Violencia contra mujeres es inaceptable… como la de las encapuchadas, ¿y Sheinbaum?

En México asesinan a nueve mujeres diariamente.

Es decir, 3 mil 285 al año.

Feminicidios, crímenes de odio por el simple hecho de ser mujer.

ONU Mujeres asegura que seis de cada diez mujeres en México, incluidas niñas, han sufrido violencia.

“El 41.3 por ciento de las mujeres ha sido víctima de violencia sexual y, en su forma más extrema, nueve mujeres son asesinadas al día”, asegura el organismo, con base en estadísticas de diversas instituciones.

Según el Instituto Nacional de Estadística y Geografía (Inegi), de los 46.5 millones de mujeres de 15 años y más que hay en el país, 66.1 por ciento (30.7 millones) han enfrentado violencia de cualquier clase alguna vez en su vida.
      Y no para ahí.

El 43.9 por ciento ha vivido agresiones del esposo o pareja y la estadística crece cuando la unión se dio antes de cumplir 18 años.

Como dijera un clásico sobre la corrupción:

El machismo es cultural.

Por supuesto.

En un país donde el objetivo de los adolescentes y jóvenes es ser narcotraficante y los ídolos son los malandros que toman Buchanan’s, portan armas, traen carro tuneado y visten con un estilo entre reguetonero y vaquero, no es difícil imaginar esas estadísticas.

Esa violencia que se inculca, acaso inconscientemente, desde la familia donde la hija debe servir al padre o a los hermanos, “porque ellos son hombres” y deben salir, como muestran los libros de historia, a la caza del sustento mientras ellas cocinan y cuidan a los hijos, es real.

No es un invento.

¿Cómo terminar con ella?

Es tan o más difícil que acabar con el crimen, que controla al país.

No hay modo.

En pleno siglo 21, educar a los hombres parece una misión imposible, porque se requiere de factores que difícilmente se darán.

No sólo es la familia, también la escuela, la sociedad, el trabajo.

 

No lo justifica

Las imágenes son frustrantes.

Ver nuevamente a esas encapuchadas que argumentan la indudable y condenable violencia que sufren las mujeres para justificar sus destrozos es decepcionante.

Y no sólo por las pintas de monumentos y la destrucción de mobiliario urbano y hasta fachadas de negocios.
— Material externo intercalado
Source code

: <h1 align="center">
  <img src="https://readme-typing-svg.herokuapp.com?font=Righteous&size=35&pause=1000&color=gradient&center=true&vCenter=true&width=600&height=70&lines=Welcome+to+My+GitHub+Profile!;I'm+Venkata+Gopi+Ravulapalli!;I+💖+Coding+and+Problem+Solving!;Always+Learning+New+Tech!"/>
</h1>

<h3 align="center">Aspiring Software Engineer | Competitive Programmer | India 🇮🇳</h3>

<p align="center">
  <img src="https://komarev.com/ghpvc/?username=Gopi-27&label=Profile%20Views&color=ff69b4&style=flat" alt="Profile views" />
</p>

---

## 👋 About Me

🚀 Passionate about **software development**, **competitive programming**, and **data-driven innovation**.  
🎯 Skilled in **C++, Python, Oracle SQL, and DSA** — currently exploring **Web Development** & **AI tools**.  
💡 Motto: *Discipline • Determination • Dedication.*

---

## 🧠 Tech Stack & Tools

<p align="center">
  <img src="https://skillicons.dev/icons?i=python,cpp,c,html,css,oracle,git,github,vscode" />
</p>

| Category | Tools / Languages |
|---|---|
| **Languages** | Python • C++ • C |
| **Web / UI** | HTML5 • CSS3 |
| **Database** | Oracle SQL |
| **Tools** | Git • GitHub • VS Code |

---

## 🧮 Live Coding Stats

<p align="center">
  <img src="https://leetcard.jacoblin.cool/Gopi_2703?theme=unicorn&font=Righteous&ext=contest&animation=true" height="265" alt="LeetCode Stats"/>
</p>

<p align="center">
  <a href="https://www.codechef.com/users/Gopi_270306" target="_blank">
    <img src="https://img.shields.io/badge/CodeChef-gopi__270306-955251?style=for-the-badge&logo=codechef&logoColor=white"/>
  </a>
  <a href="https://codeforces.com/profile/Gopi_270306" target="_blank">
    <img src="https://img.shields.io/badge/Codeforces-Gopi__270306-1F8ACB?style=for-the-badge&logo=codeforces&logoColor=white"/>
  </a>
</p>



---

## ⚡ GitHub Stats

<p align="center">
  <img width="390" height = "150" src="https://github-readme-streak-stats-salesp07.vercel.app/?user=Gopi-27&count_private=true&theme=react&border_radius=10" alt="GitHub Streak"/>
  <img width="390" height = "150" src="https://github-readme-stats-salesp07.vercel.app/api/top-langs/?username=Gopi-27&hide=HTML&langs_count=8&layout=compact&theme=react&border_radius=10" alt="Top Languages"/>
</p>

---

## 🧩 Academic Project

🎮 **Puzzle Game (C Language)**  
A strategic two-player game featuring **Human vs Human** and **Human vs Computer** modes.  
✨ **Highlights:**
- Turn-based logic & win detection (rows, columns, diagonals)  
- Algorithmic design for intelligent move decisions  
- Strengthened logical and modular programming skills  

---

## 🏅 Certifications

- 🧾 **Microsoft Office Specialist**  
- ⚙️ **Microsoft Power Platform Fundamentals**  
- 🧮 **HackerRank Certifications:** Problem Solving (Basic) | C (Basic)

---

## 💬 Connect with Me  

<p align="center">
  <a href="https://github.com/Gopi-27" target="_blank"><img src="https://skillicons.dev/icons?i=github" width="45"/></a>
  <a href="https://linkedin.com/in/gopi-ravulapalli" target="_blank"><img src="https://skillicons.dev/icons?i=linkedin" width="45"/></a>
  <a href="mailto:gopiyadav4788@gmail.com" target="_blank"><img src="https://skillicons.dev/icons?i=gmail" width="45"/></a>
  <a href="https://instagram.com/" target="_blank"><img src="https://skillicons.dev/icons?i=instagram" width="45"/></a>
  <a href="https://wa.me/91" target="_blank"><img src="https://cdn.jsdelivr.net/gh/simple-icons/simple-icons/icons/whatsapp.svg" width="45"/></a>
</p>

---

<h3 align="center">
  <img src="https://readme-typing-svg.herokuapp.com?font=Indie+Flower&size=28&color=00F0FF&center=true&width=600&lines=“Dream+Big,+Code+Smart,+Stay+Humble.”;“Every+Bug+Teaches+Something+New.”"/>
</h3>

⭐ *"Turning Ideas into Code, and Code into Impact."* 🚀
Eso, finalmente, se restaura, se repara.

Cierto.

Pero digan lo que quieran.

No es justificable.

Eso no es feminismo.

Eso nada mejora.

Las escenas que circularon en las redes donde en Chile, por ejemplo, mujeres se organizaron con cánticos y prácticamente escenografías para protestar en el Día Internacional de la Erradicación de la Violencia Contra las Mujeres, son extraordinarias.
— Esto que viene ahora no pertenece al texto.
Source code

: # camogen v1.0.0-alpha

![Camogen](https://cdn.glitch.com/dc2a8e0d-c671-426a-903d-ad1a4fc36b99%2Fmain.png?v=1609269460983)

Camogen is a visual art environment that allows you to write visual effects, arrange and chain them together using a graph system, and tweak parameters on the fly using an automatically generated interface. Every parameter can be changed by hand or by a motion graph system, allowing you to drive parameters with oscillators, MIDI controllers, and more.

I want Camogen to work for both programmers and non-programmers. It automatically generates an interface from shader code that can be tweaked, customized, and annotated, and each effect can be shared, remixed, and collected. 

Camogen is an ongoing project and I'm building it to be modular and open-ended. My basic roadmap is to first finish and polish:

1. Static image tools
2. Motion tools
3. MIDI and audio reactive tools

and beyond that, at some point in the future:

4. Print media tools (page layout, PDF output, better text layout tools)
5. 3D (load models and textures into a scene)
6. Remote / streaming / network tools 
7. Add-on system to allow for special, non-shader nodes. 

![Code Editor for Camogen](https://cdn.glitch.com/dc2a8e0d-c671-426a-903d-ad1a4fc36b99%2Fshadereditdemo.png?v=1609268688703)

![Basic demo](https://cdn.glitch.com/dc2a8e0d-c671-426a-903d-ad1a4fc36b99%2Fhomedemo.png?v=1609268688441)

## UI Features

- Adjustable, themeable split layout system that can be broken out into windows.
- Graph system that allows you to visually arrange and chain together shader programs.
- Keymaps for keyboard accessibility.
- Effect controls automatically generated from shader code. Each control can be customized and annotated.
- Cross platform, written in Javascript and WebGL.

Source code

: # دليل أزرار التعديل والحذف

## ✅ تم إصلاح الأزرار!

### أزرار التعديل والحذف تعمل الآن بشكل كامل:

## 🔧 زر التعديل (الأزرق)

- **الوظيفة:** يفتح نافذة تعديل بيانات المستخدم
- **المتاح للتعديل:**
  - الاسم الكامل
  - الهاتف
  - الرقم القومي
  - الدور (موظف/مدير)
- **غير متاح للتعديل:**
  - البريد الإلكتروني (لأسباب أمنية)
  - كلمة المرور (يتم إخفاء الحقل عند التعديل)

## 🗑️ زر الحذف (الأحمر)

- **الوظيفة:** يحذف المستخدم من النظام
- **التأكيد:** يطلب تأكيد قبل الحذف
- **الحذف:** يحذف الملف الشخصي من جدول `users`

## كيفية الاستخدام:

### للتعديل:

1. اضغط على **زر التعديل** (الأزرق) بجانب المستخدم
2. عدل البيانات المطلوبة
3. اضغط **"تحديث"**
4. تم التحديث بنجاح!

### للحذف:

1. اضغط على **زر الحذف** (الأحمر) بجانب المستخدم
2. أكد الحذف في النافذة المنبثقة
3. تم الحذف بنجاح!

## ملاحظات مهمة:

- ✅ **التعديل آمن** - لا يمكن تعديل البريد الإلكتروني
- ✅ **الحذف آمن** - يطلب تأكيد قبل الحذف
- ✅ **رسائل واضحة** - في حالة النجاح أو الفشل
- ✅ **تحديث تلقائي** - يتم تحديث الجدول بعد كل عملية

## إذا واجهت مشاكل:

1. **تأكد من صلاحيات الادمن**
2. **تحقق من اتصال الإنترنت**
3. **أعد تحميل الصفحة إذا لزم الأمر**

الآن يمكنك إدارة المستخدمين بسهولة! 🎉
-Se va a caer se va a caer

¡Arriba el feminismo!

Se va a poder, se va a poder, gritaban las marchistas de ayer en Paseo de la Reforma rumbo al Zócalo.

Hubo 2 mil 500 mujeres policías.

Y dos mil voluntarias.

Y fueron maltratadas.

-¡Pendejas, son mujeres!

Esas puercas no nos representan, les gritaban.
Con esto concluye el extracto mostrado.